Und schon sind wir wieder mitten in der Grandezza des Settings. Da werden Embryos je nach Bedarf in Richtung verschiedener Humanklassen gezüchtet. Wer will oder Geld braucht, kann seinen Körper auch nachträglich modifizieren lassen – ein Mann, den Solomon im Wartezimmer eines Arztes sieht, hat sich beispielsweise zum Gynäkomastiden machen lassen und gibt aus seinen zehn Brüsten Designer-Milch. Auf den Straßen lauschen laternenpfahlhohe Zerebralscanner (kurz Zebras) auf die Biosignale gesuchter Verbrecher, Stimmungsorgeln produzieren Gefühle nach Wunsch, Terroristen versuchen die Geschäfte börsengelisteter Gebärkonzerne (noch so ein schöner Ausdruck) zu stören, und es fallen die Namen von mehr Drogen, als ich je in meinem Leben gehört habe.
"Junktown" erinnert an den Biopunk der 90er und an die New-Weird-Strömung der Jahrtausendwende. Es fallen einem Autorennamen wie Paul di Filippo, China Miéville, Frank Hebben, Jeffrey Thomas oder John Meaney ein. Und auf der anderen Seite, wenn es um die brachialen Polit-Aspekte geht, die ganz klassischen Gesellschaftsdystopien à la "1984", "Brave New World" oder "Uhrwerk Orange", aus denen sich hier auch einige Zitate wiederfinden – im Sinne einer Verbeugung, nicht eines Plagiats.
MegaMechaXXL
Satirische Elemente reichen von den Pinkeltests, bei denen man im Gegensatz zu früher nachweisen muss, dass man tatsächlich Drogen nimmt, bis zur Tatsache, dass Müll nun als Statussymbol gilt. Da die Bevölkerung fast die ganze Zeit über zugedröhnt zuhause hockt und nur noch Maschinen das Funktionieren des Staates notdürftig aufrechterhalten, wird ja fast nichts mehr produziert. Der begehrte Müll, der wohlgefälligen Konsum vorgaukeln soll, wird daher auf Deponien aus der vorrevolutionären Zeit ausgebuddelt und nach Hause geliefert. Dafür gibt es logischerweise eine Müllanfuhr.

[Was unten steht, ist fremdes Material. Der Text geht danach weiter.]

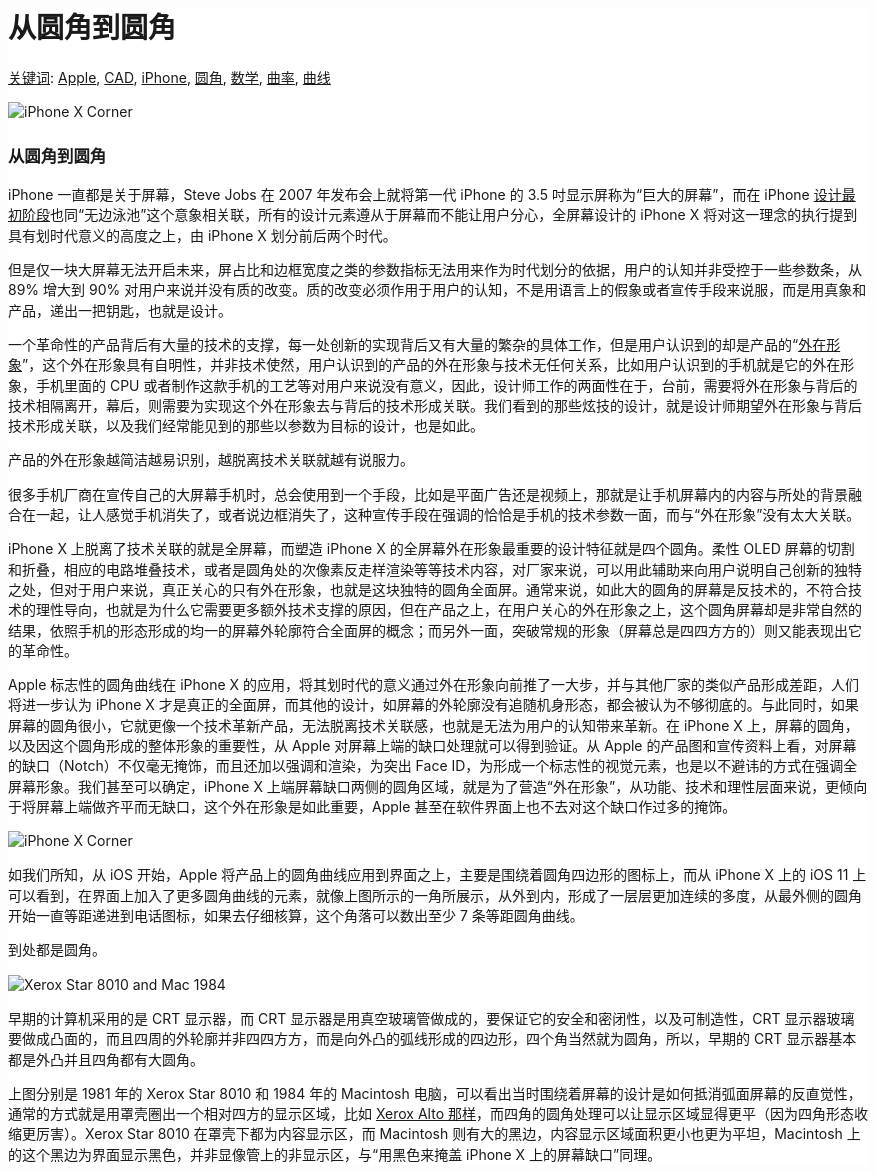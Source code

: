# 从圆角到圆角

[关键词](http://www.hi-id.com/?page_id=111): [Apple](http://www.hi-id.com/?tag=apple), [CAD](http://www.hi-id.com/?tag=cad), [iPhone](http://www.hi-id.com/?tag=iphone), [圆角](http://www.hi-id.com/?tag=%e5%9c%86%e8%a7%92), [数学](http://www.hi-id.com/?tag=%e6%95%b0%e5%ad%a6), [曲率](http://www.hi-id.com/?tag=%e6%9b%b2%e7%8e%87), [曲线](http://www.hi-id.com/?tag=%e6%9b%b2%e7%ba%bf)

![iPhone X Corner](http://www.hi-id.com/atcl/2017/iPhone-X-Design-Corners-1.jpg)

### 从圆角到圆角

iPhone 一直都是关于屏幕，Steve Jobs 在 2007 年发布会上就将第一代 iPhone 的 3.5 吋显示屏称为“巨大的屏幕”，而在 iPhone [设计最初阶段](https://www.cultofmac.com/488008/jony-ive-book-excerpt-iphone/)也同“无边泳池”这个意象相关联，所有的设计元素遵从于屏幕而不能让用户分心，全屏幕设计的 iPhone X 将对这一理念的执行提到具有划时代意义的高度之上，由 iPhone X 划分前后两个时代。

但是仅一块大屏幕无法开启未来，屏占比和边框宽度之类的参数指标无法用来作为时代划分的依据，用户的认知并非受控于一些参数条，从 89% 增大到 90% 对用户来说并没有质的改变。质的改变必须作用于用户的认知，不是用语言上的假象或者宣传手段来说服，而是用真象和产品，递出一把钥匙，也就是设计。

一个革命性的产品背后有大量的技术的支撑，每一处创新的实现背后又有大量的繁杂的具体工作，但是用户认识到的却是产品的“[外在形象](http://www.hi-id.com/?p=3098)”，这个外在形象具有自明性，并非技术使然，用户认识到的产品的外在形象与技术无任何关系，比如用户认识到的手机就是它的外在形象，手机里面的 CPU 或者制作这款手机的工艺等对用户来说没有意义，因此，设计师工作的两面性在于，台前，需要将外在形象与背后的技术相隔离开，幕后，则需要为实现这个外在形象去与背后的技术形成关联。我们看到的那些炫技的设计，就是设计师期望外在形象与背后技术形成关联，以及我们经常能见到的那些以参数为目标的设计，也是如此。

产品的外在形象越简洁越易识别，越脱离技术关联就越有说服力。

很多手机厂商在宣传自己的大屏幕手机时，总会使用到一个手段，比如是平面广告还是视频上，那就是让手机屏幕内的内容与所处的背景融合在一起，让人感觉手机消失了，或者说边框消失了，这种宣传手段在强调的恰恰是手机的技术参数一面，而与“外在形象”没有太大关联。

iPhone X 上脱离了技术关联的就是全屏幕，而塑造 iPhone X 的全屏幕外在形象最重要的设计特征就是四个圆角。柔性 OLED 屏幕的切割和折叠，相应的电路堆叠技术，或者是圆角处的次像素反走样渲染等等技术内容，对厂家来说，可以用此辅助来向用户说明自己创新的独特之处，但对于用户来说，真正关心的只有外在形象，也就是这块独特的圆角全面屏。通常来说，如此大的圆角的屏幕是反技术的，不符合技术的理性导向，也就是为什么它需要更多额外技术支撑的原因，但在产品之上，在用户关心的外在形象之上，这个圆角屏幕却是非常自然的结果，依照手机的形态形成的均一的屏幕外轮廓符合全面屏的概念；而另外一面，突破常规的形象（屏幕总是四四方方的）则又能表现出它的革命性。

Apple 标志性的圆角曲线在 iPhone X 的应用，将其划时代的意义通过外在形象向前推了一大步，并与其他厂家的类似产品形成差距，人们将进一步认为 iPhone X 才是真正的全面屏，而其他的设计，如屏幕的外轮廓没有追随机身形态，都会被认为不够彻底的。与此同时，如果屏幕的圆角很小，它就更像一个技术革新产品，无法脱离技术关联感，也就是无法为用户的认知带来革新。在 iPhone X 上，屏幕的圆角，以及因这个圆角形成的整体形象的重要性，从 Apple 对屏幕上端的缺口处理就可以得到验证。从 Apple 的产品图和宣传资料上看，对屏幕的缺口（Notch）不仅毫无掩饰，而且还加以强调和渲染，为突出 Face ID，为形成一个标志性的视觉元素，也是以不避讳的方式在强调全屏幕形象。我们甚至可以确定，iPhone X 上端屏幕缺口两侧的圆角区域，就是为了营造“外在形象”，从功能、技术和理性层面来说，更倾向于将屏幕上端做齐平而无缺口，这个外在形象是如此重要，Apple 甚至在软件界面上也不去对这个缺口作过多的掩饰。

![iPhone X Corner](http://www.hi-id.com/atcl/2017/iPhone-X-Design-Corners-2.jpg)

如我们所知，从 iOS 开始，Apple 将产品上的圆角曲线应用到界面之上，主要是围绕着圆角四边形的图标上，而从 iPhone X 上的 iOS 11 上可以看到，在界面上加入了更多圆角曲线的元素，就像上图所示的一角所展示，从外到内，形成了一层层更加连续的多度，从最外侧的圆角开始一直等距递进到电话图标，如果去仔细核算，这个角落可以数出至少 7 条等距圆角曲线。

到处都是圆角。

![Xerox Star 8010 and Mac 1984](http://www.hi-id.com/atcl/2017/Xerox-Star-8010-Mac-1984.jpg)

早期的计算机采用的是 CRT 显示器，而 CRT 显示器是用真空玻璃管做成的，要保证它的安全和密闭性，以及可制造性，CRT 显示器玻璃要做成凸面的，而且四周的外轮廓并非四四方方，而是向外凸的弧线形成的四边形，四个角当然就为圆角，所以，早期的 CRT 显示器基本都是外凸并且四角都有大圆角。

上图分别是 1981 年的 Xerox Star 8010 和 1984 年的 Macintosh 电脑，可以看出当时围绕着屏幕的设计是如何抵消弧面屏幕的反直觉性，通常的方式就是用罩壳圈出一个相对四方的显示区域，比如 [Xerox Alto 那样](https://en.wikipedia.org/wiki/Xerox_Alto)，而四角的圆角处理可以让显示区域显得更平（因为四角形态收缩更厉害）。Xerox Star 8010 在罩壳下都为内容显示区，而 Macintosh 则有大的黑边，内容显示区域面积更小也更为平坦，Macintosh 上的这个黑边为界面显示黑色，并非显像管上的非显示区，与“用黑色来掩盖 iPhone X 上的屏幕缺口”同理。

Worauf genau die Satire abzielt, ist hingegen gar nicht so leicht zu sagen. Auf diktatorische Systeme? Scheint mir zu einfach zu sein. Auf die Konsumgesellschaft? Immer noch zu platt. Vielleicht geht es ja um die generelle Neigung menschlicher Gesellschaften, egal welcher Art, mit der Zeit zur jeweils schlimmsten Ausformung ihrer selbst zu werden. Das wäre zumindest ein ernüchternder Befund, der zum gleichermaßen düsteren Inhalt des Romans passen würde. Aber bevor wir jetzt deprimiert nach Hause torkeln, lassen wir uns noch einmal von Odens sprachlichem Flow mitreißen und besuchen mit ihm das Rotlichtviertel von Junktown:
Nicht jede der ausgebrannten Glühbirnen in den leuchtenden Eingangsbaldachinen der Beischlafkabinenhotels wurde mehr ersetzt, manche der Koitomatenhallen standen halb leer und trist da, und zwischen modernisierten Wichsarenen und Cunnilinguslounges fand sich auch immer mal eine völlig durchgerostete Entsaftungsanlage oder eine Rubbelstation, deren poröses Polyurethan-Innenleben entweder von unbefriedigten Kunden oder einfach nur zugedröhnten Flaneuren herausgerissen worden war. Neue, strahlende Neonreklamen wechselten sich ab mit welken Plakaten; von MASTERbation bis MegaMechaXXL versprachen sie Abhilfe für so ziemlich jedes sexuelle Bedürfnis. "Hier bin ich groß geworden. Wir fahren gerade auf meinem Schulweg", sagte sie.
Also meine Nominierung für den Kurd-Laßwitz-Preis 2018 steht fest.